# Recorded information:

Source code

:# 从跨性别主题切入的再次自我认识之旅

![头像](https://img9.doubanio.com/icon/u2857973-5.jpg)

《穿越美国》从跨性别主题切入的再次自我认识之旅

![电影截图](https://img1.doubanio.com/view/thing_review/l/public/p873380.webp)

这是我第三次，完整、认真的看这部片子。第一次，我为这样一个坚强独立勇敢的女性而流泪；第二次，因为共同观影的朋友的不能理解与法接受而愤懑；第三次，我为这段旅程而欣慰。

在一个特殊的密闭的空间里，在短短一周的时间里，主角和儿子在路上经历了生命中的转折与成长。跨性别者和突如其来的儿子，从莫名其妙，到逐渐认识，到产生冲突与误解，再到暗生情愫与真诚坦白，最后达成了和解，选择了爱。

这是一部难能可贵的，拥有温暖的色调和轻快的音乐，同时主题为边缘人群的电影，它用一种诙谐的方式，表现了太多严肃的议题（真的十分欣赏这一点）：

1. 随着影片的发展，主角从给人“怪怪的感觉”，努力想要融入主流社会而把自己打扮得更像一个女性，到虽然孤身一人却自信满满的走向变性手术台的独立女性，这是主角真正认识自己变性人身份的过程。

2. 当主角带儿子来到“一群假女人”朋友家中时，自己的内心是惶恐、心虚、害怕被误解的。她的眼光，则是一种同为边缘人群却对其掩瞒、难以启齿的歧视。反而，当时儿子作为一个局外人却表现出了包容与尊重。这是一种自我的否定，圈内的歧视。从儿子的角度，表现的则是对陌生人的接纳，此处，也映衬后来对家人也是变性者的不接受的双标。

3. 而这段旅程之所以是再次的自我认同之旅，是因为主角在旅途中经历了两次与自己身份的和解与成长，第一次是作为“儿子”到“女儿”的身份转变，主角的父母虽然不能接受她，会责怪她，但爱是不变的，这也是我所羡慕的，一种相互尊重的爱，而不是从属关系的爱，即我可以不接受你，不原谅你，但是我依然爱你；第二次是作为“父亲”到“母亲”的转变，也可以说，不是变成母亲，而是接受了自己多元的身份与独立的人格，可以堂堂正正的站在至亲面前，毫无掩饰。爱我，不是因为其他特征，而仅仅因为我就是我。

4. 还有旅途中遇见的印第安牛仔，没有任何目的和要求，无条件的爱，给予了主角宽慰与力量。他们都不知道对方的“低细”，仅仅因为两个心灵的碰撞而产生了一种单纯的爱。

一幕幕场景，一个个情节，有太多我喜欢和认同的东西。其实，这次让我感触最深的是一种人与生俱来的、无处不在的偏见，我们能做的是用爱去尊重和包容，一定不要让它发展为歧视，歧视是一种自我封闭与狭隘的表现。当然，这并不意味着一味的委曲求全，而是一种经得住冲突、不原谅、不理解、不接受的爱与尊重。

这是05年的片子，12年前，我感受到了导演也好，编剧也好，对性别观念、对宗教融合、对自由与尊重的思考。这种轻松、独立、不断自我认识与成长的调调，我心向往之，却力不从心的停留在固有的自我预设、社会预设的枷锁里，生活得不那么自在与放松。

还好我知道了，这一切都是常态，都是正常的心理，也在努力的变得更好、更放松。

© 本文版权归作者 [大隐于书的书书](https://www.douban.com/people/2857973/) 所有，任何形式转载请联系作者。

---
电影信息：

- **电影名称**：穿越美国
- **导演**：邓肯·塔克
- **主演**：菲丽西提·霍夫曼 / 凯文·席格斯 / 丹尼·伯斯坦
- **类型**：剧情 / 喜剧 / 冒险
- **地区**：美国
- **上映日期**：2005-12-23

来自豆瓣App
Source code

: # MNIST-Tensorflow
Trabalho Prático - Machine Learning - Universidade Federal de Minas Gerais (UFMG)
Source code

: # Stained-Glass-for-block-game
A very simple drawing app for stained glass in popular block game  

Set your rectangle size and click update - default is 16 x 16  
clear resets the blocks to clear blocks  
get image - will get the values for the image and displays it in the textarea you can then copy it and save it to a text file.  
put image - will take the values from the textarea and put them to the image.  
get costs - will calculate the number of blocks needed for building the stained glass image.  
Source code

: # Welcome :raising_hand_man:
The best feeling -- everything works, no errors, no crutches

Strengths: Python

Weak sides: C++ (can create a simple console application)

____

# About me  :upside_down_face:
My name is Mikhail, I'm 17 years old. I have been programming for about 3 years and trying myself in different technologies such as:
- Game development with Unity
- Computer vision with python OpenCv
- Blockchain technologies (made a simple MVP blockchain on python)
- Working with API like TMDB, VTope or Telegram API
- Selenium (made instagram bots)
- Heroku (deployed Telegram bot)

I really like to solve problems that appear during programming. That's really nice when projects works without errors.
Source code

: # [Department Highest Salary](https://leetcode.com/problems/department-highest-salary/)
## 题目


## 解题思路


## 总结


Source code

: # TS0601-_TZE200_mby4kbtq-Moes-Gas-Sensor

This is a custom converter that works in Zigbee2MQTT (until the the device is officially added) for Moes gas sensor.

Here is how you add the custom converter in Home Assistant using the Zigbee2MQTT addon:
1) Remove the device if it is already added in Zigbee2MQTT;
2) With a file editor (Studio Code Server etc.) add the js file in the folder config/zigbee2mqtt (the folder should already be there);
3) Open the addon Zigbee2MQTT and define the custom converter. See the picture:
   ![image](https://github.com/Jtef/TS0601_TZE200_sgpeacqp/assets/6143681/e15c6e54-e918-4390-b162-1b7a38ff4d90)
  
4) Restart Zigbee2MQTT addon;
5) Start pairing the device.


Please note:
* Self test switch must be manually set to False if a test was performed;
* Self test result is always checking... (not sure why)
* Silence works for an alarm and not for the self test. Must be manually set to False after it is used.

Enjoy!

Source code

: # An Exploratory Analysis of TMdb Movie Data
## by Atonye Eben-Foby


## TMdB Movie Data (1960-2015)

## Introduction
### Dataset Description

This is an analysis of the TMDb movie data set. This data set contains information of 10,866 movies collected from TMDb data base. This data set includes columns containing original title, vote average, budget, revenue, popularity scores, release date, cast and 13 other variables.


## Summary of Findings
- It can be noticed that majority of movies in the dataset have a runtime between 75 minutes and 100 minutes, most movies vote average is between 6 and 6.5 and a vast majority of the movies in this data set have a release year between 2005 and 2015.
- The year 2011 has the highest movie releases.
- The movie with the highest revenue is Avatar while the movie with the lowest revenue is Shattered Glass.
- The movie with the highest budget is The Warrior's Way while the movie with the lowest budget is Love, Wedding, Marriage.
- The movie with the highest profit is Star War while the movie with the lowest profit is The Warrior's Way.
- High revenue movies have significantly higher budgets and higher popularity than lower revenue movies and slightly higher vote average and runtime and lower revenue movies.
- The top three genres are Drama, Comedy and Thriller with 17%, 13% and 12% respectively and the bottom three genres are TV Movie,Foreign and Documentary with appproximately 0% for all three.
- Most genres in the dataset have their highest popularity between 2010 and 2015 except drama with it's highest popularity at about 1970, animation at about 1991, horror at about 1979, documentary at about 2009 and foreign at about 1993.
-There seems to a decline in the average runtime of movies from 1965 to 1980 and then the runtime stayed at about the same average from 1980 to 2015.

# Try it:
The whole listing above is to be transcribed exactly, line for line.

# Problem solution:
Source code

:# 从跨性别主题切入的再次自我认识之旅

![头像](https://img9.doubanio.com/icon/u2857973-5.jpg)

《穿越美国》从跨性别主题切入的再次自我认识之旅

![电影截图](https://img1.doubanio.com/view/thing_review/l/public/p873380.webp)

这是我第三次，完整、认真的看这部片子。第一次，我为这样一个坚强独立勇敢的女性而流泪；第二次，因为共同观影的朋友的不能理解与法接受而愤懑；第三次，我为这段旅程而欣慰。

在一个特殊的密闭的空间里，在短短一周的时间里，主角和儿子在路上经历了生命中的转折与成长。跨性别者和突如其来的儿子，从莫名其妙，到逐渐认识，到产生冲突与误解，再到暗生情愫与真诚坦白，最后达成了和解，选择了爱。

这是一部难能可贵的，拥有温暖的色调和轻快的音乐，同时主题为边缘人群的电影，它用一种诙谐的方式，表现了太多严肃的议题（真的十分欣赏这一点）：

1. 随着影片的发展，主角从给人“怪怪的感觉”，努力想要融入主流社会而把自己打扮得更像一个女性，到虽然孤身一人却自信满满的走向变性手术台的独立女性，这是主角真正认识自己变性人身份的过程。

2. 当主角带儿子来到“一群假女人”朋友家中时，自己的内心是惶恐、心虚、害怕被误解的。她的眼光，则是一种同为边缘人群却对其掩瞒、难以启齿的歧视。反而，当时儿子作为一个局外人却表现出了包容与尊重。这是一种自我的否定，圈内的歧视。从儿子的角度，表现的则是对陌生人的接纳，此处，也映衬后来对家人也是变性者的不接受的双标。

3. 而这段旅程之所以是再次的自我认同之旅，是因为主角在旅途中经历了两次与自己身份的和解与成长，第一次是作为“儿子”到“女儿”的身份转变，主角的父母虽然不能接受她，会责怪她，但爱是不变的，这也是我所羡慕的，一种相互尊重的爱，而不是从属关系的爱，即我可以不接受你，不原谅你，但是我依然爱你；第二次是作为“父亲”到“母亲”的转变，也可以说，不是变成母亲，而是接受了自己多元的身份与独立的人格，可以堂堂正正的站在至亲面前，毫无掩饰。爱我，不是因为其他特征，而仅仅因为我就是我。

4. 还有旅途中遇见的印第安牛仔，没有任何目的和要求，无条件的爱，给予了主角宽慰与力量。他们都不知道对方的“低细”，仅仅因为两个心灵的碰撞而产生了一种单纯的爱。

一幕幕场景，一个个情节，有太多我喜欢和认同的东西。其实，这次让我感触最深的是一种人与生俱来的、无处不在的偏见，我们能做的是用爱去尊重和包容，一定不要让它发展为歧视，歧视是一种自我封闭与狭隘的表现。当然，这并不意味着一味的委曲求全，而是一种经得住冲突、不原谅、不理解、不接受的爱与尊重。

这是05年的片子，12年前，我感受到了导演也好，编剧也好，对性别观念、对宗教融合、对自由与尊重的思考。这种轻松、独立、不断自我认识与成长的调调，我心向往之，却力不从心的停留在固有的自我预设、社会预设的枷锁里，生活得不那么自在与放松。

还好我知道了，这一切都是常态，都是正常的心理，也在努力的变得更好、更放松。

© 本文版权归作者 [大隐于书的书书](https://www.douban.com/people/2857973/) 所有，任何形式转载请联系作者。

---
电影信息：

- **电影名称**：穿越美国
- **导演**：邓肯·塔克
- **主演**：菲丽西提·霍夫曼 / 凯文·席格斯 / 丹尼·伯斯坦
- **类型**：剧情 / 喜剧 / 冒险
- **地区**：美国
- **上映日期**：2005-12-23

来自豆瓣App
Source code

: # MNIST-Tensorflow
Trabalho Prático - Machine Learning - Universidade Federal de Minas Gerais (UFMG)
Source code

: # Stained-Glass-for-block-game
A very simple drawing app for stained glass in popular block game  

Set your rectangle size and click update - default is 16 x 16  
clear resets the blocks to clear blocks  
get image - will get the values for the image and displays it in the textarea you can then copy it and save it to a text file.  
put image - will take the values from the textarea and put them to the image.  
get costs - will calculate the number of blocks needed for building the stained glass image.  
Source code

: # Welcome :raising_hand_man:
The best feeling -- everything works, no errors, no crutches

Strengths: Python

Weak sides: C++ (can create a simple console application)

____

# About me  :upside_down_face:
My name is Mikhail, I'm 17 years old. I have been programming for about 3 years and trying myself in different technologies such as:
- Game development with Unity
- Computer vision with python OpenCv
- Blockchain technologies (made a simple MVP blockchain on python)
- Working with API like TMDB, VTope or Telegram API
- Selenium (made instagram bots)
- Heroku (deployed Telegram bot)

I really like to solve problems that appear during programming. That's really nice when projects works without errors.
Source code

: # [Department Highest Salary](https://leetcode.com/problems/department-highest-salary/)
## 题目


## 解题思路


## 总结


Source code

: # TS0601-_TZE200_mby4kbtq-Moes-Gas-Sensor

This is a custom converter that works in Zigbee2MQTT (until the the device is officially added) for Moes gas sensor.

Here is how you add the custom converter in Home Assistant using the Zigbee2MQTT addon:
1) Remove the device if it is already added in Zigbee2MQTT;
2) With a file editor (Studio Code Server etc.) add the js file in the folder config/zigbee2mqtt (the folder should already be there);
3) Open the addon Zigbee2MQTT and define the custom converter. See the picture:
   ![image](https://github.com/Jtef/TS0601_TZE200_sgpeacqp/assets/6143681/e15c6e54-e918-4390-b162-1b7a38ff4d90)
  
4) Restart Zigbee2MQTT addon;
5) Start pairing the device.


Please note:
* Self test switch must be manually set to False if a test was performed;
* Self test result is always checking... (not sure why)
* Silence works for an alarm and not for the self test. Must be manually set to False after it is used.

Enjoy!

Source code

: # An Exploratory Analysis of TMdb Movie Data
## by Atonye Eben-Foby


## TMdB Movie Data (1960-2015)

## Introduction
### Dataset Description

This is an analysis of the TMDb movie data set. This data set contains information of 10,866 movies collected from TMDb data base. This data set includes columns containing original title, vote average, budget, revenue, popularity scores, release date, cast and 13 other variables.


## Summary of Findings
- It can be noticed that majority of movies in the dataset have a runtime between 75 minutes and 100 minutes, most movies vote average is between 6 and 6.5 and a vast majority of the movies in this data set have a release year between 2005 and 2015.
- The year 2011 has the highest movie releases.
- The movie with the highest revenue is Avatar while the movie with the lowest revenue is Shattered Glass.
- The movie with the highest budget is The Warrior's Way while the movie with the lowest budget is Love, Wedding, Marriage.
- The movie with the highest profit is Star War while the movie with the lowest profit is The Warrior's Way.
- High revenue movies have significantly higher budgets and higher popularity than lower revenue movies and slightly higher vote average and runtime and lower revenue movies.
- The top three genres are Drama, Comedy and Thriller with 17%, 13% and 12% respectively and the bottom three genres are TV Movie,Foreign and Documentary with appproximately 0% for all three.
- Most genres in the dataset have their highest popularity between 2010 and 2015 except drama with it's highest popularity at about 1970, animation at about 1991, horror at about 1979, documentary at about 2009 and foreign at about 1993.
-There seems to a decline in the average runtime of movies from 1965 to 1980 and then the runtime stayed at about the same average from 1980 to 2015.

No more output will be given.